There've probably been discussions of this idea earlier. Try using the search feature here to find those. 

Good luck!
Mezzaluna


----------



## peachcreek (Sep 21, 2001)

Depending on the part of the country you will need a make-up air unit to compensate for the 1200 cfm of air you are busy sucking out of your kitchen. I just bought a used commercial system which will run close to $1000. per foot with hood, etc, and not including fire supression. Make up air systems compensate for the air volume that the exhaust fan uses. That way the hood fan doesn't suck out all of your heated or AC'd household air. My Inlaws have a Thermador gas range and matching hood fan system. My experience is that when I use the hood fan, the thing is so incredibly noisy I end up wanting to turn it off. In a commercial kitchen, the ambient noise level is high enough that with people, compressors, dish machines, etc, the noise isn't noticed. Until, of course, as you are going home and realize that your ears are still ringing.....


----------



## jock (Dec 4, 2001)

That's right. I'd forgotten about the volume of air being moved and the need for make up air. The volume of my kitchen is about 2,200 cubic feet and it would only take 2 minutes to move that much up the duct. I can see kitchen towels, papers and who knows what else flying up the chimney like something out of Mary Poppins.

Is your duct big enough for the hood fan? I'd bet not. Does your local fire code reuire a fire supression system (an Ansul)? 

I disagree that adding insulation to a system not designed for it is easy. I think it would be quite difficult in fact.

Sorry, I just think commercial stoves have no place in a residential kitchen.

Jock


----------



## deltadoc (Aug 15, 2004)

Actually, it's like a bottle of pop. For the liquid to come out of the bottle, air needs to go in to the bottle to replace the volume the liquid occupied.

If you have a 1200 cfm vented hood (as I do), if there is no source for make-up air, you will simply create a negative pressure in your house, and effectively not much will actually go up the vent and out.

Technically speaking though, most houses have leakage sources, so to the extent that you have air leakage, some will go up the vent without a make-up air supply. In our house, my wife always forgets the vent hood is on, and lights a fire in the fireplace. The fireplace in the living room then spews smoke out into the house that I only realize what's happening when it reaches the kitchen and chokes me half to death.

We resort to opening the front door and a couple of windows when using all four of the 300 cfm blowers that make up our hood.

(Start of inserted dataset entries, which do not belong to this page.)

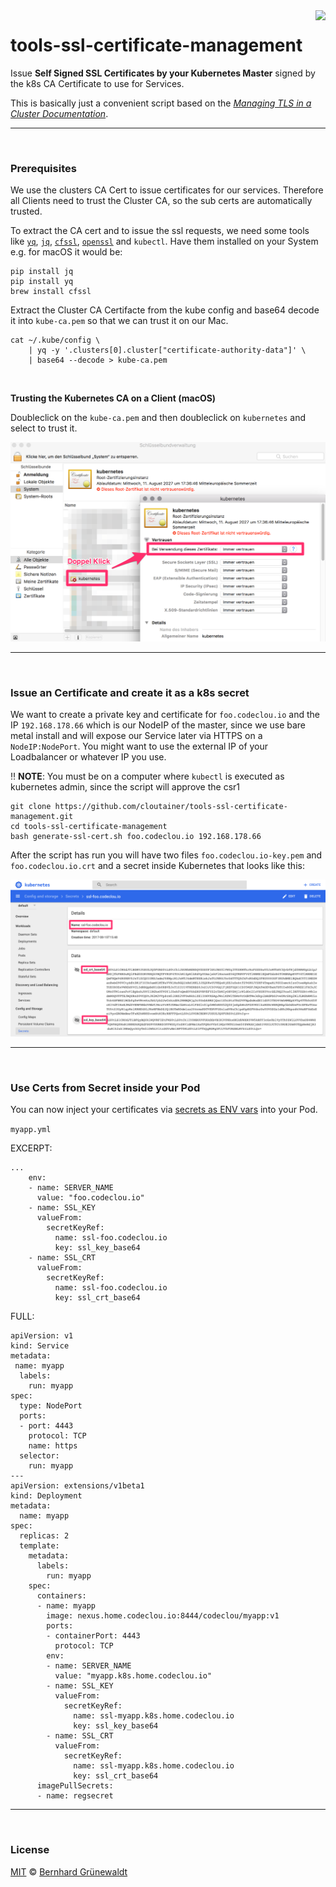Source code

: <img src="https://cloutainer.github.io/documentation/images/cloutainer.svg?v5" align="right">

# tools-ssl-certificate-management

Issue **Self Signed SSL Certificates by your Kubernetes Master** signed by the k8s CA Certificate to use for Services.

This is basically just a convenient script based on the *[Managing TLS in a Cluster Documentation](https://kubernetes.io/docs/tasks/tls/managing-tls-in-a-cluster/)*.

----
&nbsp;

### Prerequisites

We use the clusters CA Cert to issue certificates for our services.
Therefore all Clients need to trust the Cluster CA, so the sub certs are automatically trusted.

To extract the CA cert and to issue the ssl requests, we need some tools like
[`yq`](https://github.com/kislyuk/yq),  [`jq`](https://stedolan.github.io/jq/), [`cfssl`](https://github.com/cloudflare/cfssl), [`openssl`](https://www.openssl.org/) and `kubectl`. Have them installed on your System e.g. for macOS it would be:

```
pip install jq
pip install yq
brew install cfssl
```

Extract the Cluster CA Certifacte from the kube config and base64 decode it into `kube-ca.pem`
so that we can trust it on our Mac.

```
cat ~/.kube/config \
    | yq -y '.clusters[0].cluster["certificate-authority-data"]' \
    | base64 --decode > kube-ca.pem
```
&nbsp;

**Trusting the Kubernetes CA on a Client (macOS)**

Doubleclick on the `kube-ca.pem` and then doubleclick on `kubernetes` and select to trust it.

![](./doc/kubernetes_trust_mac.png)


----
&nbsp;

### Issue an Certificate and create it as a k8s secret

We want to create a private key and certificate for `foo.codeclou.io` and the IP `192.168.178.66`
which is our NodeIP of the master, since we use bare metal install and will expose our Service later via HTTPS on a `NodeIP:NodePort`. You might want to use the external IP of your Loadbalancer or whatever IP you use.

:bangbang: **NOTE**: You must be on a computer where `kubectl` is executed as kubernetes admin, since the script will approve the csr1

```
git clone https://github.com/cloutainer/tools-ssl-certificate-management.git
cd tools-ssl-certificate-management
bash generate-ssl-cert.sh foo.codeclou.io 192.168.178.66
```

After the script has run you will have two files `foo.codeclou.io-key.pem` and `foo.codeclou.io.crt` and
a secret inside Kubernetes that looks like this:

![](./doc/ssl-secret-dashboard.png)

----
&nbsp;

### Use Certs from Secret inside your Pod

You can now inject your certificates via [secrets as ENV vars](https://kubernetes.io/docs/concepts/configuration/secret/#using-secrets-as-environment-variables) into your Pod.


`myapp.yml`

EXCERPT:

```
...
    env:
    - name: SERVER_NAME
      value: "foo.codeclou.io"
    - name: SSL_KEY
      valueFrom:
        secretKeyRef:
          name: ssl-foo.codeclou.io
          key: ssl_key_base64
    - name: SSL_CRT
      valueFrom:
        secretKeyRef:
          name: ssl-foo.codeclou.io
          key: ssl_crt_base64
```

FULL:

```
apiVersion: v1
kind: Service
metadata:
 name: myapp
  labels:
    run: myapp
spec:
  type: NodePort
  ports:
  - port: 4443
    protocol: TCP
    name: https
  selector:
    run: myapp
---
apiVersion: extensions/v1beta1
kind: Deployment
metadata:
  name: myapp
spec:
  replicas: 2
  template:
    metadata:
      labels:
        run: myapp
    spec:
      containers:
      - name: myapp
        image: nexus.home.codeclou.io:8444/codeclou/myapp:v1
        ports:
        - containerPort: 4443
          protocol: TCP
        env:
        - name: SERVER_NAME
          value: "myapp.k8s.home.codeclou.io"
        - name: SSL_KEY
          valueFrom:
            secretKeyRef:
              name: ssl-myapp.k8s.home.codeclou.io
              key: ssl_key_base64
        - name: SSL_CRT
          valueFrom:
            secretKeyRef:
              name: ssl-myapp.k8s.home.codeclou.io
              key: ssl_crt_base64
      imagePullSecrets:
      - name: regsecret
```

-----
&nbsp;

### License

[MIT](https://github.com/cloutainer/tools-ssl-certificate-management/blob/master/LICENSE) © [Bernhard Grünewaldt](https://github.com/clouless)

Most of the time, for simple boiling, etc., the heat from 15k BTU burners requires only one or two blowers going. Still, without the front door open, the make-up air comes in through the fireplace chimney. Also, unless you have a closed combustion gas furnace (as I do) and a closed combustion gas water heater (as I do), you really have to worry about sucking exhaust gases from those appliances back into the house with all their carbon monoxide content. This is a bad thing!

However, if you have a licensed HVAC contractor install your venting, and ensure that your commercial range is installed exactly per the installation instructions for a commercial use, you should not have too much problem with inspectors and insurance companies. IF you have kids, which we don't, then the heat factor of the commercial range is a priority risk factor.

Check out this link:

http://ths.gardenweb.com/faq/lists/a...556019303.html

doc


----------



## jock (Dec 4, 2001)

yeah, I was only kidding about stuff flying up the duct. But your post highlights some of the design issues to consider if you are choosing to go this direction. It's a pretty big deal altogether.

Jock


----------



## ranges (Nov 1, 2008)

The Wolf Gas ranges are pretty good. I had one a year ago but I prefer the GE and Hotpoint ranges. I think especially the Hotpoint range is more flexible in usage.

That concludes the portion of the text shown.